S.B. is a founder and shareholder of Cambridge Epigenetix Ltd.

Figures

Extended Data Fig. 1
Extended Data Fig. 1. SiR-PyPDS analogues synthesized
SiR-PyPDS analogues (1, 2, 3 and 4) with different chemical linkers between the PyPDS and the SiR scaffold synthesised in this study. TSTU was used as amide coupling reagent in the synthesis of all 3 analogues.
Extended Data Fig. 2
Extended Data Fig. 2. Single-step photobleaching confirms detection of individual probes.
(a) 25 pM SiR-PyPDS binding to MYC in vitro. The red square indicates a single binding event. (b) Intensity traces from three binding events in (a), showing probes undergoing single-step photobleaching. The insets show time lapses for each molecule. Similar single-step photobleaching could be consistently observed in all single-molecule video acquisitions.
Extended Data Fig. 3
Extended Data Fig. 3. FRET between SiR-PyPDS and Alexa Fluor 488-labelled MYC confirms direct binding to G4s.

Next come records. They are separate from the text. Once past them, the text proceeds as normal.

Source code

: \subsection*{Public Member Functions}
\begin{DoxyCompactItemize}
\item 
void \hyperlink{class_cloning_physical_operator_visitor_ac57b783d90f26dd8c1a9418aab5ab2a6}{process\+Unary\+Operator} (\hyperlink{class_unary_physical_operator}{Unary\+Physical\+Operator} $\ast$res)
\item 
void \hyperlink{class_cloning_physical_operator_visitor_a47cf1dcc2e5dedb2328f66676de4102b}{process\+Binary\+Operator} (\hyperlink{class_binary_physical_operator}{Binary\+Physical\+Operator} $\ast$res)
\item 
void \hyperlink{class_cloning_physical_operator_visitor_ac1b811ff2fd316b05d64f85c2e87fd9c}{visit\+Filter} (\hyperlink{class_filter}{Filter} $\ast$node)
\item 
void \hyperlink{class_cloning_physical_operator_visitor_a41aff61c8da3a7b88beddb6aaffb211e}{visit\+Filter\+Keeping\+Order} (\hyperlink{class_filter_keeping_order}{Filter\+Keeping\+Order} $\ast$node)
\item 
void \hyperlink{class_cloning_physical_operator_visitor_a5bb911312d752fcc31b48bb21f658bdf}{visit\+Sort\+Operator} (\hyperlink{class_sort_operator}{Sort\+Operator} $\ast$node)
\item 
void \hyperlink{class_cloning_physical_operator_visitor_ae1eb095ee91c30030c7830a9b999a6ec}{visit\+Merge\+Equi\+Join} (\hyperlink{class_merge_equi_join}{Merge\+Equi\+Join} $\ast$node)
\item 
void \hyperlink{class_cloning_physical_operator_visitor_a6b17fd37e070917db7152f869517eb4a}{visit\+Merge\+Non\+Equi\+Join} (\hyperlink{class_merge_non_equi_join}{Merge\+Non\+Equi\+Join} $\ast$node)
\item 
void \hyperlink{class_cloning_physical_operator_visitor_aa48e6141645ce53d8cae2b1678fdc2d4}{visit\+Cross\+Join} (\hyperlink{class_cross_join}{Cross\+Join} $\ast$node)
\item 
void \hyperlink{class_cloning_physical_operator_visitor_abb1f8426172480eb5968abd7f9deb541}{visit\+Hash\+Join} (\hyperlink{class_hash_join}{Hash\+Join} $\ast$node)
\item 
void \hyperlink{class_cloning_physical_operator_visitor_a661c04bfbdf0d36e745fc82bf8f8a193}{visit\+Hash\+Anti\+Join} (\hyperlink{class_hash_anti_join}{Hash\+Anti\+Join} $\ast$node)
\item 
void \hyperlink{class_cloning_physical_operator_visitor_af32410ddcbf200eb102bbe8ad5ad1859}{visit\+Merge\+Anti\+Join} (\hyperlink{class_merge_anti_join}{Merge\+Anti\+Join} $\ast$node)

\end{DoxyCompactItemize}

(a) Emission spectrum of 488-MYC-G4 at 1 μM and SiR-PyPDS at various stoichiometric ratios. As the probe concentration increases, donor emission drops and acceptor emission increases, indicating FRET. (b) In vitro G4 FRET experiment. 250 pM of SiR-PyPDS (shown in red with acceptor excitation) interacting with Alexa Fluor 488-labelled MYC-G4 (with ~1% surface coverage). The green channel shows acceptor emission under donor excitation. FRET between MYC and SiR-PyPDS is highlighted with white arrows. (c) 10 nM SiR-PyPDS interacting with 488-MYC-G4 (0.001% surface coverage). Temporal intensity traces of donor (green) and acceptor (red) emission under donor excitation. Anti-correlated intensity fluctuation upon acceptor photobleaching indicates single-molecule FRET between PyPDS and MYC. (d) Example time lapse of acceptor (top, red) and donor (bottom, green) emission from (c). Experiments a-d were performed as 3 independent replicates all providing similar results.
Extended Data Fig. 4
Extended Data Fig. 4. Single-molecule imaging with SiR-PyPDS can be used to quantify MYC-G4 prevalence in vitro.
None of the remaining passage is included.